Photo: Nic Tenwiggenhorn


In the ground floor below with the Grässlin apartment on Bahnhof Strasse, and visible from the outside through a large window, stands Reinhard Mucha's "Der Bau" (The Burrow), a room-devouring monstrosity made of black boards and held together with 50,000 screws. The strict form models the interior of a tunnel. Just as the colors are reversed with Kippenberger's frog, Mucha's work is a kind of spatial negative. Depicted is not the mountain with its hole, but instead the volume of the cavity itself.

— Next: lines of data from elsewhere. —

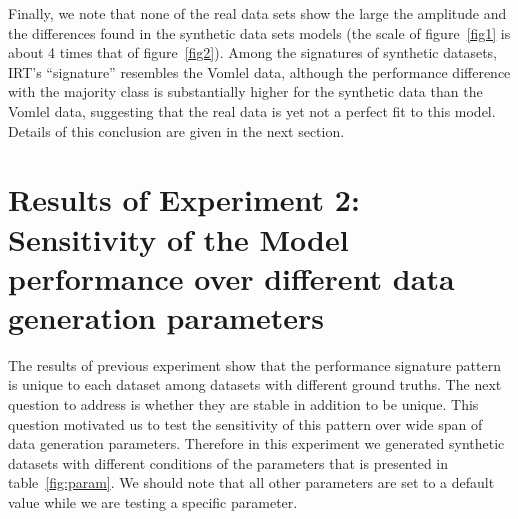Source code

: 
Finally, we note that none of the real data sets show the large the amplitude and the differences found in the synthetic data sets models (the scale of figure~\ref{fig1} is about 4 times that of figure~\ref{fig2}). Among the signatures of synthetic datasets, IRT's  ``signature'' resembles the Vomlel data, although the performance difference with the majority class is substantially higher for the synthetic data than the Vomlel data, suggesting that the real data is yet not a perfect fit to this model. Details of this conclusion are given in the next section.

\section{Results of Experiment 2: Sensitivity of the Model performance over different data generation parameters}
\label{Sensitive}

The results of previous experiment show that the performance signature pattern is unique to each dataset among datasets with different ground truths. The next question to address is whether they are stable in addition to be unique.  This question motivated us to test the sensitivity of this pattern over wide span of data generation parameters. Therefore in this experiment we generated synthetic datasets with different conditions of the parameters that is presented in table~\ref{fig:param}. We should note that all other parameters are set to a default value while we are testing a specific parameter.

In the Black Forest, people have a weakness for railways that take shortcuts. Even today, Italians in Sankt Georgen represent the largest group of descendants of émigré tunnel builders. And Thomas Grässlin enthuses over how he and artist Reinhard Mucha walked the rails together along the Swiss border, many kilometers into the depth of the mountain, ducking hurriedly into recesses when a train rushed suddenly into the tunnel.

When the people of Sankt Georgen read this, they are unlikely to even shake their heads, they are so used to such things. After all, they know their Grässlins. There are regular, public guided tours through the family's private spaces. In summer, Thomas sits with his Nanette in front of the house on a red bench next to a bogus wastebasket and brutal flower boxes (parts of Ina Weber's installation "Haltestelle" (Stop), prepared for discussions with all and sundry.

And there the collector sits, a piece of social sculpture, so to speak. Rotund, in his late 40s, wearing horn-rimmed glasses and a hearing aid, with open collar and braces, he is a man of consummate eloquence. Whether the topic is organic farming, Cassius Clay, traditional local hats such as the Bollenhut, Free Jazz or the latest hype on the art market, Thomas Grässlin provides a fireworks of subtle apercus.

His family buys art that is meant to be appreciated by everyone. For a decade already, they have presented installations in the streets of their small town: in the vacant shops of which there is no shortage. When a shop closes, they apply to use it until a new tenant has been found. They pay no rent, just heating and electricity. Then they go to work with white paint, drills, dowels and cold lights fixtures, and in a few days, the space has been transformed into a showcase for contemporary art. The owner's telephone number is displayed in the window: if the shop is rented, the art has to go.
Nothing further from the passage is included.